YOUR GOAL —
Would you go through the records below and copy each line with the string "across"?

⁂

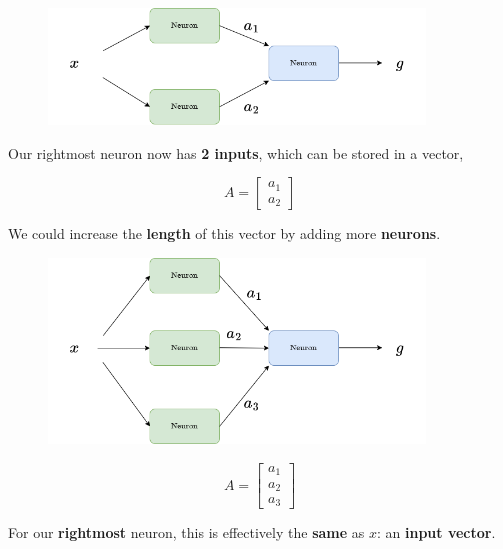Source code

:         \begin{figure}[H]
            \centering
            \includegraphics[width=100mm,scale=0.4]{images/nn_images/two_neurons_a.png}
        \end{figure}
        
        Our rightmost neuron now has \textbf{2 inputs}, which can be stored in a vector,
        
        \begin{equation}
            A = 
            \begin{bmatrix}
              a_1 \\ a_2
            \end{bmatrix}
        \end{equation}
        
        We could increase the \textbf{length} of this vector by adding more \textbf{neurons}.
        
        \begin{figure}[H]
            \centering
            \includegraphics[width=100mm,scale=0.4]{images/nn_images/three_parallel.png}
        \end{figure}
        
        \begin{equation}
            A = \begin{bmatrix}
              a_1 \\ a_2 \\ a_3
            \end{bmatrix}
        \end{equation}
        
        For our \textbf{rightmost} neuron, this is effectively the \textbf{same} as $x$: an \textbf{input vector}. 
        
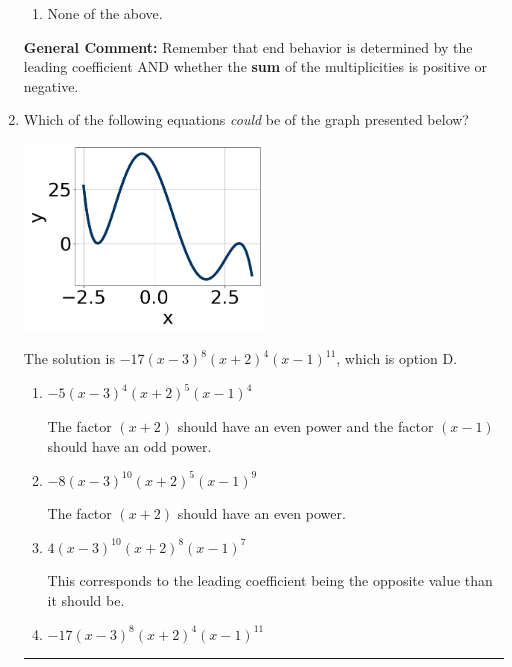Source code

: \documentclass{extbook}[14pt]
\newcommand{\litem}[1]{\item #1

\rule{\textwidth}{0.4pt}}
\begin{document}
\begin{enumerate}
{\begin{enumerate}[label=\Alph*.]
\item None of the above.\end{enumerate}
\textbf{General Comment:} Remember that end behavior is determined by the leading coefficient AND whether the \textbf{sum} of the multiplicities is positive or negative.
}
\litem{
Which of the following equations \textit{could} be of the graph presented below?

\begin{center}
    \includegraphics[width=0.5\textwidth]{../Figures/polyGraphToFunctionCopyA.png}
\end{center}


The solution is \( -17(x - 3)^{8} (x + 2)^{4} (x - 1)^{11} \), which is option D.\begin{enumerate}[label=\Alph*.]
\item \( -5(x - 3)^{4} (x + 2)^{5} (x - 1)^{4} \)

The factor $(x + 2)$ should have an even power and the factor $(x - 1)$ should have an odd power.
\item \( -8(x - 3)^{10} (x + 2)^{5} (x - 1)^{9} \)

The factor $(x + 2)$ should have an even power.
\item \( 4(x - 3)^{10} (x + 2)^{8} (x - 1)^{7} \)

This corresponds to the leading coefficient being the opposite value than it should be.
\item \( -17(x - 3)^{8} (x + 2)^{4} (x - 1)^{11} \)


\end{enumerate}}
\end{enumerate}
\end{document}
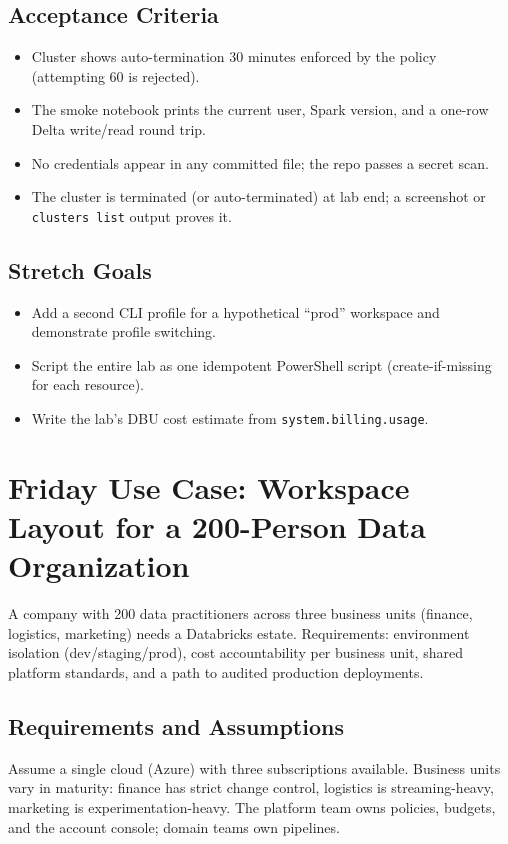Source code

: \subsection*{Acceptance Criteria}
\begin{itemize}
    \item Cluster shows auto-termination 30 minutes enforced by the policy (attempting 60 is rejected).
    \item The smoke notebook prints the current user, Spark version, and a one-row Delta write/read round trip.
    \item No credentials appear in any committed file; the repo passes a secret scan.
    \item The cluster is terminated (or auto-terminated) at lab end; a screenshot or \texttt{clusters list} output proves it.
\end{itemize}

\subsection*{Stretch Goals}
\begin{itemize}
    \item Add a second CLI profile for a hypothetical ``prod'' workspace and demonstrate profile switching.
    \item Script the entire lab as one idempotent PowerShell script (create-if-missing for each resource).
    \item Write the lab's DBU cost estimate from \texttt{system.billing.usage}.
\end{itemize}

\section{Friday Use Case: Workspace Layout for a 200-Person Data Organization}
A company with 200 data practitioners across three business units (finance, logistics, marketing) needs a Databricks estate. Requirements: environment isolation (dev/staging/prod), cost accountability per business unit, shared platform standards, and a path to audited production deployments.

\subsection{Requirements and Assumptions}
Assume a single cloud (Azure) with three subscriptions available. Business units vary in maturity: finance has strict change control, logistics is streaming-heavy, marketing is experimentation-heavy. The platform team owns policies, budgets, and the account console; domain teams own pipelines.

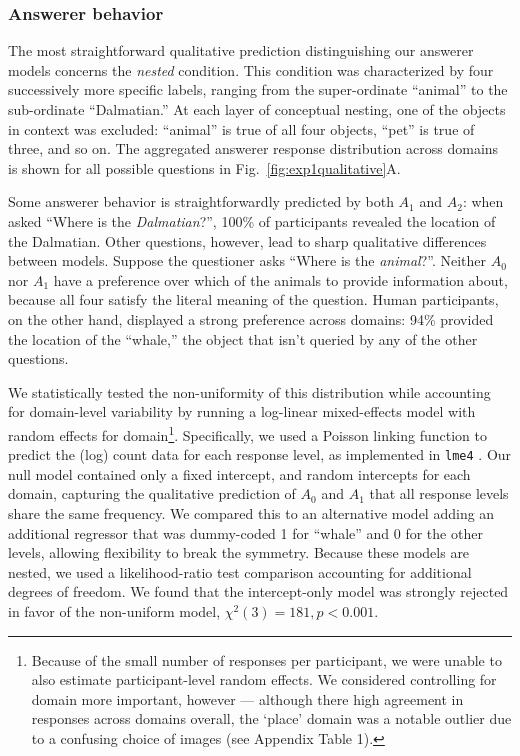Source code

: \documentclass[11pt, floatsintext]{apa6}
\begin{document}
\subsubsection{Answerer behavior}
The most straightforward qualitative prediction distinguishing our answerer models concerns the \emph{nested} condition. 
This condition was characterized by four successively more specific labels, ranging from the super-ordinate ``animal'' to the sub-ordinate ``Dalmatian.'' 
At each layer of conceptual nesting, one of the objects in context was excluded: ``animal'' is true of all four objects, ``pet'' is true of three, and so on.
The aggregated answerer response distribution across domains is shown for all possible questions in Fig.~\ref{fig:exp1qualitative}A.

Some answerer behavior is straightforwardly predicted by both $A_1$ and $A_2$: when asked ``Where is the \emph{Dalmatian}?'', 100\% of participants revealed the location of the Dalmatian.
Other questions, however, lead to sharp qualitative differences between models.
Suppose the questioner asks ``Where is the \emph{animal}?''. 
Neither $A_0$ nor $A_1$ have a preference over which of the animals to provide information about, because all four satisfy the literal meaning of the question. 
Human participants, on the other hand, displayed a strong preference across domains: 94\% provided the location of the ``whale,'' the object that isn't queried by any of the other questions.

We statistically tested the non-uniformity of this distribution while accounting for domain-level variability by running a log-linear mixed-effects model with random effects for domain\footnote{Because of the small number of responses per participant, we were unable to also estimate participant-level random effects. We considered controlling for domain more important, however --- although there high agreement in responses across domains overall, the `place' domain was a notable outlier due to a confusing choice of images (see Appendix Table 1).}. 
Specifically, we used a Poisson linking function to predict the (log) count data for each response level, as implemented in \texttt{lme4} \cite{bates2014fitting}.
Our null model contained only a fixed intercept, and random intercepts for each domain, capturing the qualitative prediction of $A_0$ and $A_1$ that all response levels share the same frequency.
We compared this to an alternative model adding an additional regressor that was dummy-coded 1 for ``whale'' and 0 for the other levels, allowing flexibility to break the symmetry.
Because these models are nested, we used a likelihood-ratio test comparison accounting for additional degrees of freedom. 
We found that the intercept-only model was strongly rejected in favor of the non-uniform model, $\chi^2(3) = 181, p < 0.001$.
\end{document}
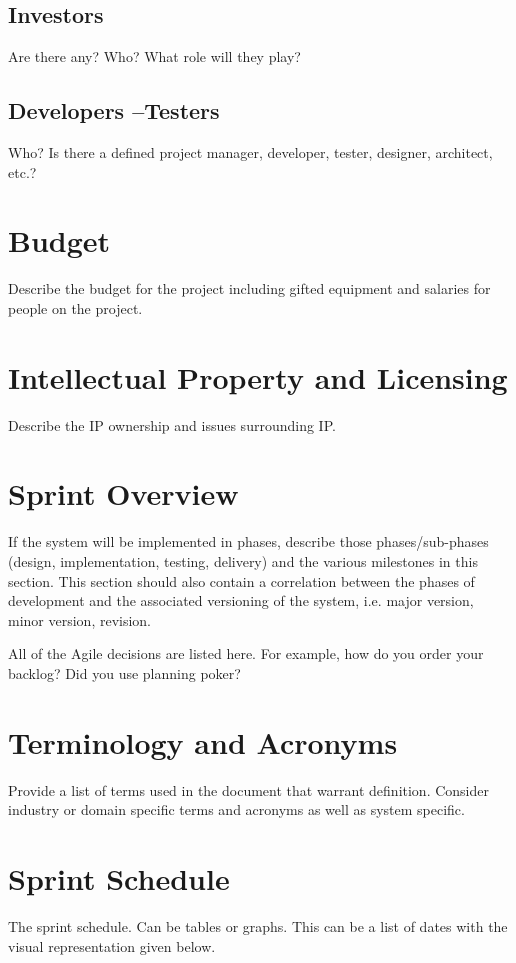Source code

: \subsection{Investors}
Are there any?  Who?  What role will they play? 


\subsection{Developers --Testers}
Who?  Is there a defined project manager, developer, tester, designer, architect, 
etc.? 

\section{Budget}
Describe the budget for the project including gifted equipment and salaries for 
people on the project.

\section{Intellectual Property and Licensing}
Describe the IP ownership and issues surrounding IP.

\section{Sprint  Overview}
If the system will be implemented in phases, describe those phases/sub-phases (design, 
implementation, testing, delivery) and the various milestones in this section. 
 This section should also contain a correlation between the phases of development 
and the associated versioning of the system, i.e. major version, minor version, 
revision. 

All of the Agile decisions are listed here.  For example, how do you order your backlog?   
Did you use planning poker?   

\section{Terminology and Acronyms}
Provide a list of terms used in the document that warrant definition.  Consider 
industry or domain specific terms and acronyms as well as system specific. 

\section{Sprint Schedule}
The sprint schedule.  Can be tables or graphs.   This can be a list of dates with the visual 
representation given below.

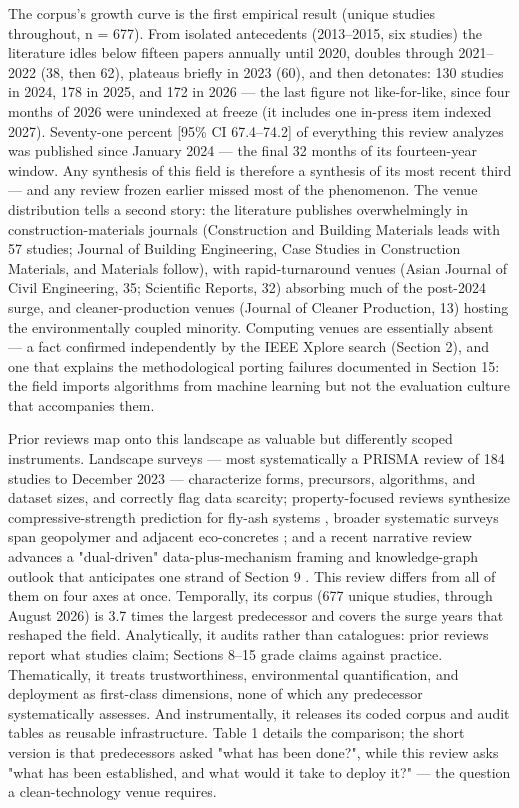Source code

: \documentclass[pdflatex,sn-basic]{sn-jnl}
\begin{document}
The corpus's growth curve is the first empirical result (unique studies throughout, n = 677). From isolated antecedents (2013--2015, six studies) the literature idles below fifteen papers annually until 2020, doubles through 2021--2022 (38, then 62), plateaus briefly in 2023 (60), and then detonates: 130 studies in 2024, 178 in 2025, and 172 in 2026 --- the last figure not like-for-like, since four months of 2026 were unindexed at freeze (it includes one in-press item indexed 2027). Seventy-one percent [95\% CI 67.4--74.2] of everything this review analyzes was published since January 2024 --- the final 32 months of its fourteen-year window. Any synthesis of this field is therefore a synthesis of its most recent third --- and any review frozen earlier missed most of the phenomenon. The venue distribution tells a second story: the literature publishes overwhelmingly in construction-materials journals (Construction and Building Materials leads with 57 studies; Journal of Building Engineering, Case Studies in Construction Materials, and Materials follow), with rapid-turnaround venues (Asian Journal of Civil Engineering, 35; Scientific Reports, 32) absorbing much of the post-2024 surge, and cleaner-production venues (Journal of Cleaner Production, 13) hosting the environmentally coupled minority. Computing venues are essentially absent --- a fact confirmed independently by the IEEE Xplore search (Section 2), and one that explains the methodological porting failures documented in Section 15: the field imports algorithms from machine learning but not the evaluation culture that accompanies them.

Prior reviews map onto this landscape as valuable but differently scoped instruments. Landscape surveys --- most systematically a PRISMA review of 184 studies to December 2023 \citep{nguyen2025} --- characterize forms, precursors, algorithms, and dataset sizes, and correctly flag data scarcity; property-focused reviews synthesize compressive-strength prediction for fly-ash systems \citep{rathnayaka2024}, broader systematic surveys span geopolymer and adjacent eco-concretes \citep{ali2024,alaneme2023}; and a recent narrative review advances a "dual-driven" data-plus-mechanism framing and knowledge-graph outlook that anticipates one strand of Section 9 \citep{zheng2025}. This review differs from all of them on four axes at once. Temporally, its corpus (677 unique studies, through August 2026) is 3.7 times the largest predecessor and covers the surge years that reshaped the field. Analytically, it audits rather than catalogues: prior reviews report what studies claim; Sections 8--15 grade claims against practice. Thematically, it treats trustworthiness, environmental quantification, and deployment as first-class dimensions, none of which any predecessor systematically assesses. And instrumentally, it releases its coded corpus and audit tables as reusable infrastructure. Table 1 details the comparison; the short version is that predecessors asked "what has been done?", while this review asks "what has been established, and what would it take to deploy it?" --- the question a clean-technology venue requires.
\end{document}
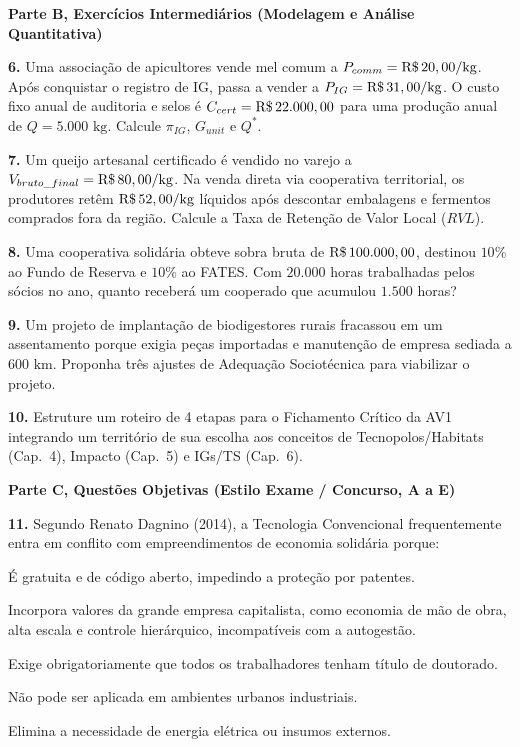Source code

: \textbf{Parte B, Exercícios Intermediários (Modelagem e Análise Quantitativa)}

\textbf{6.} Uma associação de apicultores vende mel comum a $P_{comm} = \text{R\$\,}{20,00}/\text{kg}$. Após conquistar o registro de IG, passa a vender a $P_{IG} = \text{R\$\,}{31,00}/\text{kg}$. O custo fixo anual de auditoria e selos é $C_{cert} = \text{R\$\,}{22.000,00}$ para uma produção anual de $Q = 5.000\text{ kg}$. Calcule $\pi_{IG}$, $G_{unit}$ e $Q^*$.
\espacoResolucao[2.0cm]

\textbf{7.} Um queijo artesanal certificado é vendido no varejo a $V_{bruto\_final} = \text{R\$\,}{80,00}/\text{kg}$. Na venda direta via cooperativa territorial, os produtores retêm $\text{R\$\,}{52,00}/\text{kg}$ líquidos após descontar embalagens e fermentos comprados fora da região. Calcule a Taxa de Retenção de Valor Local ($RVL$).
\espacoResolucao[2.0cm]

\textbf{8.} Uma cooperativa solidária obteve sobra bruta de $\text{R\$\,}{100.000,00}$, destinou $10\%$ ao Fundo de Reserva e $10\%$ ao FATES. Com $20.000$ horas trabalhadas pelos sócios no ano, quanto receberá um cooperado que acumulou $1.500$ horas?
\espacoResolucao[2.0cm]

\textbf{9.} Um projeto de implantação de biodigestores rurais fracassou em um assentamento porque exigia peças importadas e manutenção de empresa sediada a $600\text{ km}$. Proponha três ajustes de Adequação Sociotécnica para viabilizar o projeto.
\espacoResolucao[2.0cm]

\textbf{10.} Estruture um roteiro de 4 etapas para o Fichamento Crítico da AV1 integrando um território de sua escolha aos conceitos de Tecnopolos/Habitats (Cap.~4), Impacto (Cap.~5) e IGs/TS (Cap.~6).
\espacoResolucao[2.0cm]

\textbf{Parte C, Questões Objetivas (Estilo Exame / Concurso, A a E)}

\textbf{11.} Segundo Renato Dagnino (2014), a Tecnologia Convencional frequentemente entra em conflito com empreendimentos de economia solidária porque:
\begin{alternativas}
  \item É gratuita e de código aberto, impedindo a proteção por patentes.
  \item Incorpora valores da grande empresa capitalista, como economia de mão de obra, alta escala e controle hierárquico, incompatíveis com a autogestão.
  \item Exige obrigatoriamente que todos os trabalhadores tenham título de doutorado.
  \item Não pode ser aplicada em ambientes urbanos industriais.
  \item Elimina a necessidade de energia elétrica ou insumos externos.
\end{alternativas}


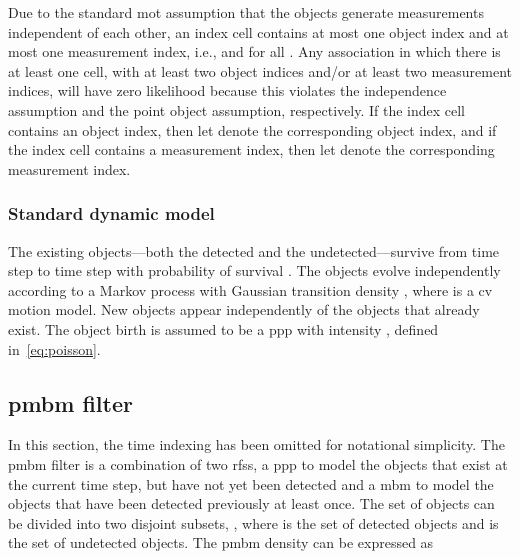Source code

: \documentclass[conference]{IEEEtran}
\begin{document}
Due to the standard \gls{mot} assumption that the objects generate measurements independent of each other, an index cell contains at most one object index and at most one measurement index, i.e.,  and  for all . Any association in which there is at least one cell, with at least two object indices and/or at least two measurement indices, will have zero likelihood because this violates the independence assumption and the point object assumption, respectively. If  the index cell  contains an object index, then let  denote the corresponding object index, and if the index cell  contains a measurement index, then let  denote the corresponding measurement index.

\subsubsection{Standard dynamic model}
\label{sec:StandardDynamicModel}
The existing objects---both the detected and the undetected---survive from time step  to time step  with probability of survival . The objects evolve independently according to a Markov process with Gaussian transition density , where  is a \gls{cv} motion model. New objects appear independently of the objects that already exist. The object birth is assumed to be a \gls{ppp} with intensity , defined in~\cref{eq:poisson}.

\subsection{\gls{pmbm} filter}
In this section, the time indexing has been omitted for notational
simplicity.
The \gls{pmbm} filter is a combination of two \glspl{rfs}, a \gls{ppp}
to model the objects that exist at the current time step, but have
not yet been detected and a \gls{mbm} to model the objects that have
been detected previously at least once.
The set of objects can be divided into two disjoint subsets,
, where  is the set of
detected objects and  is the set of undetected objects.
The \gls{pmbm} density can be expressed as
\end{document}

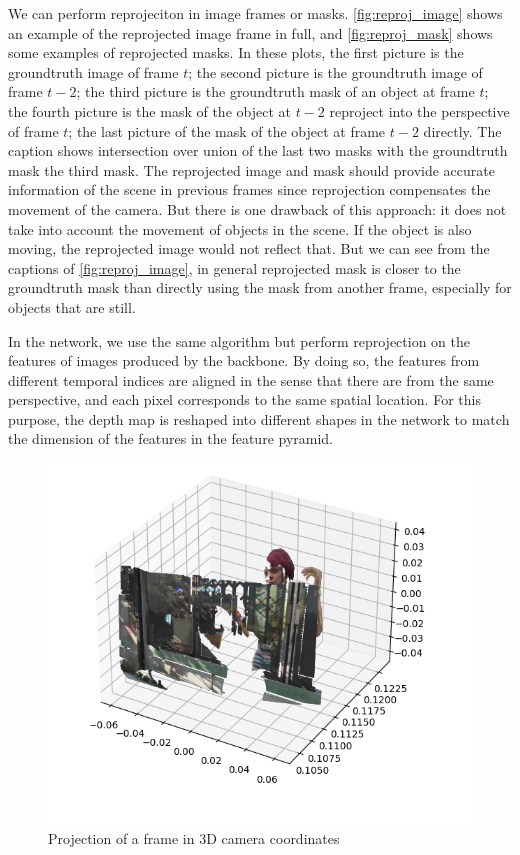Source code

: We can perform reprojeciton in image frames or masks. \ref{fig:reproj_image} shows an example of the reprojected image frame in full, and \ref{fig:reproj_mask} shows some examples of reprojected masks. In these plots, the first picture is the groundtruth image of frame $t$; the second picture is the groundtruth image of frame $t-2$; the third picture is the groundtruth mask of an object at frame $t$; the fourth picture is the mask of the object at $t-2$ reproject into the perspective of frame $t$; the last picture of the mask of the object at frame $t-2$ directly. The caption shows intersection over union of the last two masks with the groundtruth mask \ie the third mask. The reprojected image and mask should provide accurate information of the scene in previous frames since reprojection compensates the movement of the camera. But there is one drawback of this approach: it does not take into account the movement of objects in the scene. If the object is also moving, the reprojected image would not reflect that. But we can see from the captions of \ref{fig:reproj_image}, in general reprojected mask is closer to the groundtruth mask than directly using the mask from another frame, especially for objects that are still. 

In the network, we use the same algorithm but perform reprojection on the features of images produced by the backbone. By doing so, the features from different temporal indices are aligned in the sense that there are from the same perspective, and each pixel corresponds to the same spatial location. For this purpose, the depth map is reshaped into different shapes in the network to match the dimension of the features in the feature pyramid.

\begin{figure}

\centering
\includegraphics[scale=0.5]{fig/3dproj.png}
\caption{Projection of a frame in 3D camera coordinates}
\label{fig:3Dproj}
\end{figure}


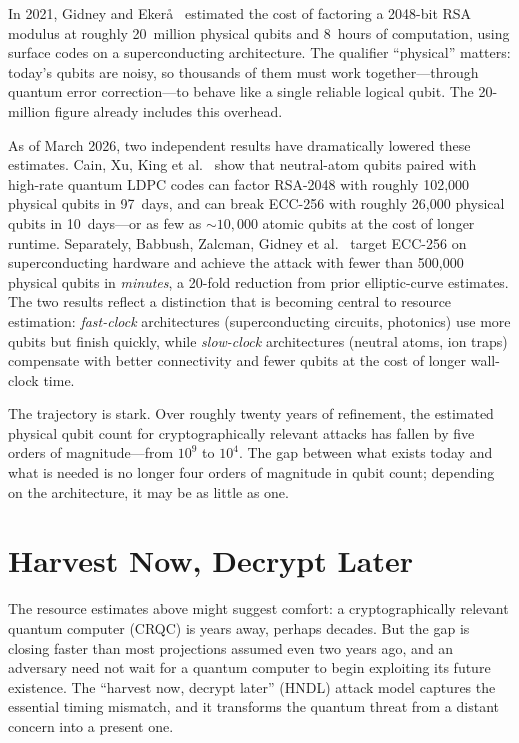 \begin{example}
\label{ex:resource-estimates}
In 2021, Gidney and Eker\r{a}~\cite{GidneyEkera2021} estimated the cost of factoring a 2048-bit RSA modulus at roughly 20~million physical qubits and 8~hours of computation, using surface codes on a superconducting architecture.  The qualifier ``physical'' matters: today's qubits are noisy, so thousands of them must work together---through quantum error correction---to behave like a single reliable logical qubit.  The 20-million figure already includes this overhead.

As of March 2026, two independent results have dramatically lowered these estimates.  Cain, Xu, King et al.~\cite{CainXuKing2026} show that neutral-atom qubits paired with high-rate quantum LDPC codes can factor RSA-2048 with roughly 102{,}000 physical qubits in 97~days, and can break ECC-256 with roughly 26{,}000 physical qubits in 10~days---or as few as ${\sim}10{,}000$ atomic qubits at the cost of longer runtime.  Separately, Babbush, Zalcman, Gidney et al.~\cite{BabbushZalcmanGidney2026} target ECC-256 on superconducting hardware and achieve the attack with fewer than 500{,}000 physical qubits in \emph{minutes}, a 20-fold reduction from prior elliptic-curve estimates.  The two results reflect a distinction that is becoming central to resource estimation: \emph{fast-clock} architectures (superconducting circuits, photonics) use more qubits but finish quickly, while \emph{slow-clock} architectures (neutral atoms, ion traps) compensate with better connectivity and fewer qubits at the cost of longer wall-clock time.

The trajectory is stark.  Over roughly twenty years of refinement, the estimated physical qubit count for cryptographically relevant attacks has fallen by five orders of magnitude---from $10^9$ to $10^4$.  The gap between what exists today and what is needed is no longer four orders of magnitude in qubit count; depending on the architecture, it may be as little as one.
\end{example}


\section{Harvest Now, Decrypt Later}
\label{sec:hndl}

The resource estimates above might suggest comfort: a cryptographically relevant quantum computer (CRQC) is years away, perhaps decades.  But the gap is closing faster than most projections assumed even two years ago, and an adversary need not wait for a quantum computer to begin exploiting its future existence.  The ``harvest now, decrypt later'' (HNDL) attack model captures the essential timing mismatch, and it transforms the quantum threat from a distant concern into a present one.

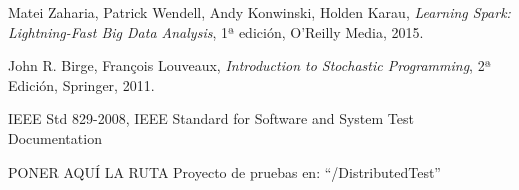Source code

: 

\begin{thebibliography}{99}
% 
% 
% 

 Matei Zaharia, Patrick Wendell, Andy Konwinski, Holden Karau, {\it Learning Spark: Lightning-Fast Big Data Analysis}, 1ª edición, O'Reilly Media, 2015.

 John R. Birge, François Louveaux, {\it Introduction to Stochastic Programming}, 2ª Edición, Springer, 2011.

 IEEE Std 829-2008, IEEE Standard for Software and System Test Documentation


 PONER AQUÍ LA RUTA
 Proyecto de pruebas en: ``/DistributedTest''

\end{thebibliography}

⁂

EXERCISE SOLUTION —
A company with 200 data practitioners across three business units (finance, logistics, marketing) needs a Databricks estate. Requirements: environment isolation (dev/staging/prod), cost accountability per business unit, shared platform standards, and a path to audited production deployments.
The aggregated answerer response distribution across domains is shown for all possible questions in Fig.~\ref{fig:exp1qualitative}A.
Human participants, on the other hand, displayed a strong preference across domains: 94\% provided the location of the ``whale,'' the object that isn't queried by any of the other questions.
We statistically tested the non-uniformity of this distribution while accounting for domain-level variability by running a log-linear mixed-effects model with random effects for domain\footnote{Because of the small number of responses per participant, we were unable to also estimate participant-level random effects. We considered controlling for domain more important, however --- although there high agreement in responses across domains overall, the `place' domain was a notable outlier due to a confusing choice of images (see Appendix Table 1).}. 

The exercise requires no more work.